[Directions for this task] Go through the data below and return each line containing the word "documentclass".

[Dataset entries]
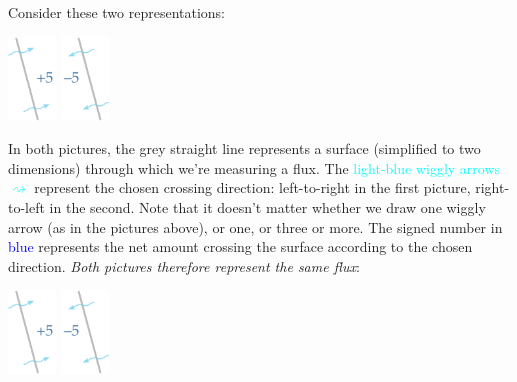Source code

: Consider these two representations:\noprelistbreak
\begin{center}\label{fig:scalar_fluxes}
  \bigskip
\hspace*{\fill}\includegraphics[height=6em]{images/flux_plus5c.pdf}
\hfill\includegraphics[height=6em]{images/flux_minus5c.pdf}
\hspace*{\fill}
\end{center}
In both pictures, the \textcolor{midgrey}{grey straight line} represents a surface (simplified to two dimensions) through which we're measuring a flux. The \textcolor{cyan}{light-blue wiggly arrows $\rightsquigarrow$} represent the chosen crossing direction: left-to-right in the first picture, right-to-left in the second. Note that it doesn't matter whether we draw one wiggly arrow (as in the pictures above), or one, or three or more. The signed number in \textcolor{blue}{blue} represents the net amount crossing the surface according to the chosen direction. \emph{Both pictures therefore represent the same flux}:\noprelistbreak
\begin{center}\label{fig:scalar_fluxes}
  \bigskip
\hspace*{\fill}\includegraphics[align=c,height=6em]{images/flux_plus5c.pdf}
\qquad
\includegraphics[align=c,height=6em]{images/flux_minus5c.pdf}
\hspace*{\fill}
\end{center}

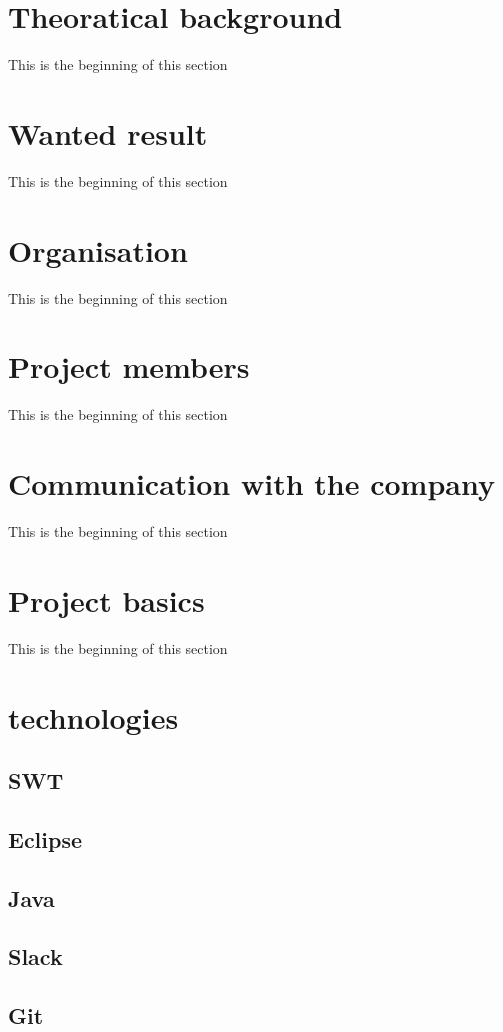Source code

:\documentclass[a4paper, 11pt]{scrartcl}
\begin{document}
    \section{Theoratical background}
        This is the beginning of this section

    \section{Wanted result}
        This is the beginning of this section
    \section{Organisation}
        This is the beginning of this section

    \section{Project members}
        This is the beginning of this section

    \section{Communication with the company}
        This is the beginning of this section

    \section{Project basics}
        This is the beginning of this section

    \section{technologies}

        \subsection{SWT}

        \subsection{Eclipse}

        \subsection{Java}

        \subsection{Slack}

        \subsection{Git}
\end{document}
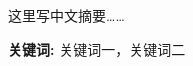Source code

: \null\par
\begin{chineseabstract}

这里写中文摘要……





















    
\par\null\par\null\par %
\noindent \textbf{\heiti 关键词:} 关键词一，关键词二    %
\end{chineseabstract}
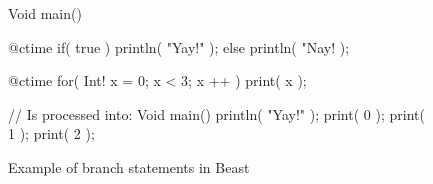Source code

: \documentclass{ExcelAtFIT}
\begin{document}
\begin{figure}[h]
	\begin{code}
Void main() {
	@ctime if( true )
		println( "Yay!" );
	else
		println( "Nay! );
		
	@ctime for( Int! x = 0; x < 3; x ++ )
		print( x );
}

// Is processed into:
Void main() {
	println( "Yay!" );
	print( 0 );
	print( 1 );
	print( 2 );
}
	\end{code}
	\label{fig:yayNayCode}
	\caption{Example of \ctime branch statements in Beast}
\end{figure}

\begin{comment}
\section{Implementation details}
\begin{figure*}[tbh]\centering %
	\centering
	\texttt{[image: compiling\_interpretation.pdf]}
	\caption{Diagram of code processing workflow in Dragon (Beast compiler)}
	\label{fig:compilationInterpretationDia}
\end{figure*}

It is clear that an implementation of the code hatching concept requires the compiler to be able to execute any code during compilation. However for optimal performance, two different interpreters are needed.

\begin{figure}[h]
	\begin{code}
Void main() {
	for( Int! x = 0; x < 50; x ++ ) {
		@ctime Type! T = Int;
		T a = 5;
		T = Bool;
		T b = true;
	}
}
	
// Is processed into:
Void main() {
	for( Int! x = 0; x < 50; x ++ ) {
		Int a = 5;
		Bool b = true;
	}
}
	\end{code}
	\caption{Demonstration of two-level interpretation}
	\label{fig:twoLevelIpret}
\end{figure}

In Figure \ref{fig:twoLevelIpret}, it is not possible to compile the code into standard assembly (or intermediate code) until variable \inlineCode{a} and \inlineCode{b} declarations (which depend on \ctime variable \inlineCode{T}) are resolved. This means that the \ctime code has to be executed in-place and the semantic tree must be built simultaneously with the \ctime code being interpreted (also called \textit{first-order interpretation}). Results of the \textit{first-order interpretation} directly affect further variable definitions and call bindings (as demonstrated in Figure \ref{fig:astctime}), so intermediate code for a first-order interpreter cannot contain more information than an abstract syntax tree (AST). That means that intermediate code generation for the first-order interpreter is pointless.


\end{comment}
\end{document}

--

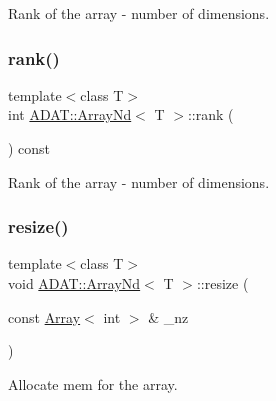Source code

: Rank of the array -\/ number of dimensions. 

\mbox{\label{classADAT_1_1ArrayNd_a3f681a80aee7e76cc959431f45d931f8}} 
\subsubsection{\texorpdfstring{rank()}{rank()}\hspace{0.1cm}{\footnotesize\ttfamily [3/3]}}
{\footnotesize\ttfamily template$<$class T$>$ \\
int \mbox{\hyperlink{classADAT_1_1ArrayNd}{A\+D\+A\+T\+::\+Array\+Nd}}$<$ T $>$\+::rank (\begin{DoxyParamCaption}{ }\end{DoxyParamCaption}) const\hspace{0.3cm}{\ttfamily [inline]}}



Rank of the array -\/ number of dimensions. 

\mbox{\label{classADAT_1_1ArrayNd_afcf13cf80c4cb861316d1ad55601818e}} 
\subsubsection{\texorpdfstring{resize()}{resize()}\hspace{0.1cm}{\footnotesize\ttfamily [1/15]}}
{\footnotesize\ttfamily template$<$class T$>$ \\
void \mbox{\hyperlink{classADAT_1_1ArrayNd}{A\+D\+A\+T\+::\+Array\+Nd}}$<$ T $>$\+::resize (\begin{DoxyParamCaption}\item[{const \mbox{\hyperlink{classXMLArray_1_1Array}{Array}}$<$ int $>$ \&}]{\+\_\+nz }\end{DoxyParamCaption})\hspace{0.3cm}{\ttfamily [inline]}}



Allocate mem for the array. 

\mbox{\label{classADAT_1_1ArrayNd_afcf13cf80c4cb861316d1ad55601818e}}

[Reply to the exercise]
:\documentclass[a4paper, 11pt]{scrartcl}
: \documentclass{ExcelAtFIT}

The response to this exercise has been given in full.